**Prompt**
Examine each line of the data. Copy the line if it includes the word "virtualenv".

(Collected data)
○ ○ ○
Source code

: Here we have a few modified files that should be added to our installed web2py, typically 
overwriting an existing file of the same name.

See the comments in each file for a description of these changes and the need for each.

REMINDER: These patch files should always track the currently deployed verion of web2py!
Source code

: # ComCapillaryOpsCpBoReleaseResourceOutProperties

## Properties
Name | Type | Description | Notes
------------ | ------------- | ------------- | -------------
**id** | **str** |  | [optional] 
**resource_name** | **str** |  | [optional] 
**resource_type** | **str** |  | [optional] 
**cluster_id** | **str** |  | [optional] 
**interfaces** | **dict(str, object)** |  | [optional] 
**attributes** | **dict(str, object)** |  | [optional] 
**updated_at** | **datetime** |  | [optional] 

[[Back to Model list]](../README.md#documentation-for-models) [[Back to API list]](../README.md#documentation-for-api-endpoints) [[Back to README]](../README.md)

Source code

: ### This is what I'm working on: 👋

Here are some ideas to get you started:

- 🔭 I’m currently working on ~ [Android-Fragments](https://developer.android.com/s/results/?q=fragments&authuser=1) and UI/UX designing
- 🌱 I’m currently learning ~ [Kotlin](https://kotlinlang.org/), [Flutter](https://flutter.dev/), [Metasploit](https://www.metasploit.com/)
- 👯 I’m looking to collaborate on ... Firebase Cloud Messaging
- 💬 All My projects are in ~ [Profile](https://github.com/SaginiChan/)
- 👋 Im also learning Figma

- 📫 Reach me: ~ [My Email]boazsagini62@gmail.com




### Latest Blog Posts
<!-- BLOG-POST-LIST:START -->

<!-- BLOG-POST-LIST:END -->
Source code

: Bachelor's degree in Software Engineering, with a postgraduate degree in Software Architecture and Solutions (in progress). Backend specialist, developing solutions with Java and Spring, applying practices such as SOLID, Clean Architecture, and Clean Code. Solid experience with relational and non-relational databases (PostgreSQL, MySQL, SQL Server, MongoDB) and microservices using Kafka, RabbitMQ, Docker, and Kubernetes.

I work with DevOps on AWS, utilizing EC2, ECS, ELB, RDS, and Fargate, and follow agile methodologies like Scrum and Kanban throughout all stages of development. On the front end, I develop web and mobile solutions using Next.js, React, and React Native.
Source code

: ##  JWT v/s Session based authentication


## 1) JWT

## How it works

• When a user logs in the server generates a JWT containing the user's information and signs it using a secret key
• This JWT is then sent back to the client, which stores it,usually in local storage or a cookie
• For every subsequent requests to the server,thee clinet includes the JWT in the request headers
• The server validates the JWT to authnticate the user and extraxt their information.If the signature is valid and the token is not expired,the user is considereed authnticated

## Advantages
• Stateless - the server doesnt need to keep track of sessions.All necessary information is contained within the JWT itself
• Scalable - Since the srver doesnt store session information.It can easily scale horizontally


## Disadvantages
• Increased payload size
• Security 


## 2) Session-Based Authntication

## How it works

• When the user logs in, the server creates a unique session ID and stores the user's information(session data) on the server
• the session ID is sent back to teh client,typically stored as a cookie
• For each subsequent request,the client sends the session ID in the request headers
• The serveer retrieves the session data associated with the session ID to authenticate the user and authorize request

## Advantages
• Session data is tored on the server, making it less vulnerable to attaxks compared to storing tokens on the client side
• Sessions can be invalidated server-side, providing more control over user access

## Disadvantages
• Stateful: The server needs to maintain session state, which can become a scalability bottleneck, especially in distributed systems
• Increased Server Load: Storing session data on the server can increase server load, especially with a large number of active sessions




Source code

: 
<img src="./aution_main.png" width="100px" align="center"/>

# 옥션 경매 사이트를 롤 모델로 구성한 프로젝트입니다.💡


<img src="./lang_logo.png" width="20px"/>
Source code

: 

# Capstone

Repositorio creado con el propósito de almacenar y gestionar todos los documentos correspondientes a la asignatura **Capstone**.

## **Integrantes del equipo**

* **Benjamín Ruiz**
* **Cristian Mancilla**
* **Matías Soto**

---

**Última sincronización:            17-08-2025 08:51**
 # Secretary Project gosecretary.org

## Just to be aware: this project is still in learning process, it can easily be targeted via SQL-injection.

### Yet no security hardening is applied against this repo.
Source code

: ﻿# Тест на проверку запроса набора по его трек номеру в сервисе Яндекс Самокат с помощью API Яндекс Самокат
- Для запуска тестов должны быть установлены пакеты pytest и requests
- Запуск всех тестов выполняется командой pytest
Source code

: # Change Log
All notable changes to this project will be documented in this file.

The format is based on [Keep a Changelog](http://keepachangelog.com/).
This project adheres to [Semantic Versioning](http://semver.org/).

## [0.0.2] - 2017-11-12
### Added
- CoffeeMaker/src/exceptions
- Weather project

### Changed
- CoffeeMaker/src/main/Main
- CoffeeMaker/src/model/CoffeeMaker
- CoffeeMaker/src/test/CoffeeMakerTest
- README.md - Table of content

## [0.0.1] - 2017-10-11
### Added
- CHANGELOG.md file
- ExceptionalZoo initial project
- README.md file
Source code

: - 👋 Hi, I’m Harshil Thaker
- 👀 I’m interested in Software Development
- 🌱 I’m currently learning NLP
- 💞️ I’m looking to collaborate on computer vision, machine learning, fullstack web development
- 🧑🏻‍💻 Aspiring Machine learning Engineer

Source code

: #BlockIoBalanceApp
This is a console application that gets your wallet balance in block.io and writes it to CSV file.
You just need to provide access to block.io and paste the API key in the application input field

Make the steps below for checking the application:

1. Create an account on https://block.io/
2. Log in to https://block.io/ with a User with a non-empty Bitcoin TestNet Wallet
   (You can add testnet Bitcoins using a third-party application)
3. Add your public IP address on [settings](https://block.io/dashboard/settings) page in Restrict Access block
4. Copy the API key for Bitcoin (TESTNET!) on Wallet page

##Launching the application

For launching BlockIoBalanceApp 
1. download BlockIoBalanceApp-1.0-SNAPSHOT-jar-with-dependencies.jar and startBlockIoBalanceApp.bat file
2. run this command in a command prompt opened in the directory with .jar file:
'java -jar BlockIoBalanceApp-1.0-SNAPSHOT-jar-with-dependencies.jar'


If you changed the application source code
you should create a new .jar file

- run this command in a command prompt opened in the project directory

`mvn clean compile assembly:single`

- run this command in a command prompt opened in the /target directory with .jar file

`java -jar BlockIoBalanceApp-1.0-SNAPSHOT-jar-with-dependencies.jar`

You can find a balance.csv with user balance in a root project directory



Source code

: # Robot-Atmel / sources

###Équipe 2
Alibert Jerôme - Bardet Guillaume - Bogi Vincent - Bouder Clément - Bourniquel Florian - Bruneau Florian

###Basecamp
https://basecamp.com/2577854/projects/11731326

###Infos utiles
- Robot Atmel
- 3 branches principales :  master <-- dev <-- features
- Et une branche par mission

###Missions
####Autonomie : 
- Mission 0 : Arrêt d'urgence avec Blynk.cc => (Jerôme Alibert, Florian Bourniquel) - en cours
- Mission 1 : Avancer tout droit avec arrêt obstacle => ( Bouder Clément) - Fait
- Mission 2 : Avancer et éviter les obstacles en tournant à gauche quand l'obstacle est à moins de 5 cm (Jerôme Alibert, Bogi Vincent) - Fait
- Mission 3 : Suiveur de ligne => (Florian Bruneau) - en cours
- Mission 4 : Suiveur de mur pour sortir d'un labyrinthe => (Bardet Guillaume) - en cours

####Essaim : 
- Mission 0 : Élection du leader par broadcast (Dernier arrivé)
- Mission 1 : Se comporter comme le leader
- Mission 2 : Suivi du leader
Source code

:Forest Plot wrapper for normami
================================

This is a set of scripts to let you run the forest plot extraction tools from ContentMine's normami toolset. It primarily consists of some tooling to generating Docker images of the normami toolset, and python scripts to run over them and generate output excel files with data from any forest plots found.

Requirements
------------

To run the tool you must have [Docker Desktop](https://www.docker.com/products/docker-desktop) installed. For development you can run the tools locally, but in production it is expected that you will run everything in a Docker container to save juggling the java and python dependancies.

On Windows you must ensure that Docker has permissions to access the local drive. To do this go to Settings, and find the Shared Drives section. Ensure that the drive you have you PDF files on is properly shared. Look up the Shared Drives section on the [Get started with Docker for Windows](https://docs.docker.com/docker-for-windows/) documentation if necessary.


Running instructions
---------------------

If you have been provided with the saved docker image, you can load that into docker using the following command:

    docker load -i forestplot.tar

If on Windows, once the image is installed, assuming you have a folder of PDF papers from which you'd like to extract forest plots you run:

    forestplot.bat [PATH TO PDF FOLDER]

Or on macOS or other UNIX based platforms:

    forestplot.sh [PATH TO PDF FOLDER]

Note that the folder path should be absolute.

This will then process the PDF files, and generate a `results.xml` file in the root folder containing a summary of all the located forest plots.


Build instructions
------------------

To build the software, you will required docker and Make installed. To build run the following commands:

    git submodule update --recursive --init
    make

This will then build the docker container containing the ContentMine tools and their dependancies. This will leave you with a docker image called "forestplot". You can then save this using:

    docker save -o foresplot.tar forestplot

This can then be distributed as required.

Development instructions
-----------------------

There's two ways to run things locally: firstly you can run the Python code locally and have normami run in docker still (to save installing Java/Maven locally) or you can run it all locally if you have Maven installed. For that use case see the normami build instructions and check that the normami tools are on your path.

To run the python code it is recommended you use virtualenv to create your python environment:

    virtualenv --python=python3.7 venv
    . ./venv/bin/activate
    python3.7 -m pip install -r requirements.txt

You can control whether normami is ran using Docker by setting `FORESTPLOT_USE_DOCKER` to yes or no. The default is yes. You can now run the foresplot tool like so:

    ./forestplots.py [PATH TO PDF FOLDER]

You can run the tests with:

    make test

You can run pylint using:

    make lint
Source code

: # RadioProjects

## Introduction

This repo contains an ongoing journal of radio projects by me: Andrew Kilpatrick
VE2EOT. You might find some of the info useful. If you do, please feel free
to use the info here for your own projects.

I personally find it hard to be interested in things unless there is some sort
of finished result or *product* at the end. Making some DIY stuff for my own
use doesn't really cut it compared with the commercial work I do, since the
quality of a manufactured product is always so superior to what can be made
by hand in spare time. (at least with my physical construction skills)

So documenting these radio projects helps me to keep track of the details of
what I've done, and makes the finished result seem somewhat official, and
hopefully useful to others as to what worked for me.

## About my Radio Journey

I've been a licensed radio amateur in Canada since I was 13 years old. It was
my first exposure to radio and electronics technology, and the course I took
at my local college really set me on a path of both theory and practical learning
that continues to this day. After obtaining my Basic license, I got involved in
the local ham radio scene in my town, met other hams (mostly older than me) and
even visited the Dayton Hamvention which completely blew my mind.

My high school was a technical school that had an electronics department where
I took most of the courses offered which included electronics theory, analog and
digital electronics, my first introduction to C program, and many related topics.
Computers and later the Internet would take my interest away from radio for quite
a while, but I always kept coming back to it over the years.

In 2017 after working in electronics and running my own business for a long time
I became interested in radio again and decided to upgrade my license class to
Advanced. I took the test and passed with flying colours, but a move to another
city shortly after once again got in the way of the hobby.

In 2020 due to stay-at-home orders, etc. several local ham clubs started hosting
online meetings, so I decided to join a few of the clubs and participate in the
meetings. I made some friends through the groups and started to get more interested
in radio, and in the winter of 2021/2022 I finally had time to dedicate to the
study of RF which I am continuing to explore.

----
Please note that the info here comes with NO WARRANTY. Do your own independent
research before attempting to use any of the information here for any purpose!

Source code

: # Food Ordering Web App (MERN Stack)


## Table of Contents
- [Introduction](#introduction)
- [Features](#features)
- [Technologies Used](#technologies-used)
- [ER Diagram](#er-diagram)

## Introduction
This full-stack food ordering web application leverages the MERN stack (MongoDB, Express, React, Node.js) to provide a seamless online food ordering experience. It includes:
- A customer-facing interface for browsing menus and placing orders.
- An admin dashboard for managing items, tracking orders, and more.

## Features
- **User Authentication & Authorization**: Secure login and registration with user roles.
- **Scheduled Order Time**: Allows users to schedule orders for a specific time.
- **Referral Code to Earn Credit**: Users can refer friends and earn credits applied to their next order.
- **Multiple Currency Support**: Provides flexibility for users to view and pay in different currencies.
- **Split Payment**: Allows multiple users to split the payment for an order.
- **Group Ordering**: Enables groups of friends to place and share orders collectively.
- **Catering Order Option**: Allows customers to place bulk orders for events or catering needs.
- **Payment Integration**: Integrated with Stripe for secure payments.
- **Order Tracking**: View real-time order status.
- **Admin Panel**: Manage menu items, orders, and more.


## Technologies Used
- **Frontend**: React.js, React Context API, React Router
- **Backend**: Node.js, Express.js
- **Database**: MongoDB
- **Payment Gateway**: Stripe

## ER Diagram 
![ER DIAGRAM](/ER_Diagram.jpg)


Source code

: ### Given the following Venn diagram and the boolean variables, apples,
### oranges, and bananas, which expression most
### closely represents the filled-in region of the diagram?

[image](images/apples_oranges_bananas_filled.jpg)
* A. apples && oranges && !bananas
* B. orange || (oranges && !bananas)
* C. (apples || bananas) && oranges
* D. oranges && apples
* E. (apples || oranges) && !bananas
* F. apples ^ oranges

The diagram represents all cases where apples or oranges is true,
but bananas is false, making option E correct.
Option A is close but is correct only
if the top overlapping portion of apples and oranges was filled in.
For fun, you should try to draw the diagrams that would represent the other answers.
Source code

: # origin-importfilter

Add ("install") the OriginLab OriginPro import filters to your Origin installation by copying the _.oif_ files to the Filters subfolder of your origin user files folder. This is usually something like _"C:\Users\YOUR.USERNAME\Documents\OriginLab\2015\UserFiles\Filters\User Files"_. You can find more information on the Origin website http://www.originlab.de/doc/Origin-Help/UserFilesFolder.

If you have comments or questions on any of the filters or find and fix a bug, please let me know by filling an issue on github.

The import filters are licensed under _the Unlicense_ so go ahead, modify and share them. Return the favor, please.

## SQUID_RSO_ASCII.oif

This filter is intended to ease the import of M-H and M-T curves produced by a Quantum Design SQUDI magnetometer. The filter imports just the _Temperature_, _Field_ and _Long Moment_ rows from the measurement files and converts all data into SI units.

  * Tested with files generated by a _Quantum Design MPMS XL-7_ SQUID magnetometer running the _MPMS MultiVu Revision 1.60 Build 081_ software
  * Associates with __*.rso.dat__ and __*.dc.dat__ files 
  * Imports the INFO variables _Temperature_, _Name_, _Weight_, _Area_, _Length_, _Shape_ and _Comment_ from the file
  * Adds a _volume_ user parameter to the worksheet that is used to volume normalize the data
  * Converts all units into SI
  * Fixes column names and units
○ ○ ○
**Finished exercise**
To run the python code it is recommended you use virtualenv to create your python environment:
    virtualenv --python=python3.7 venv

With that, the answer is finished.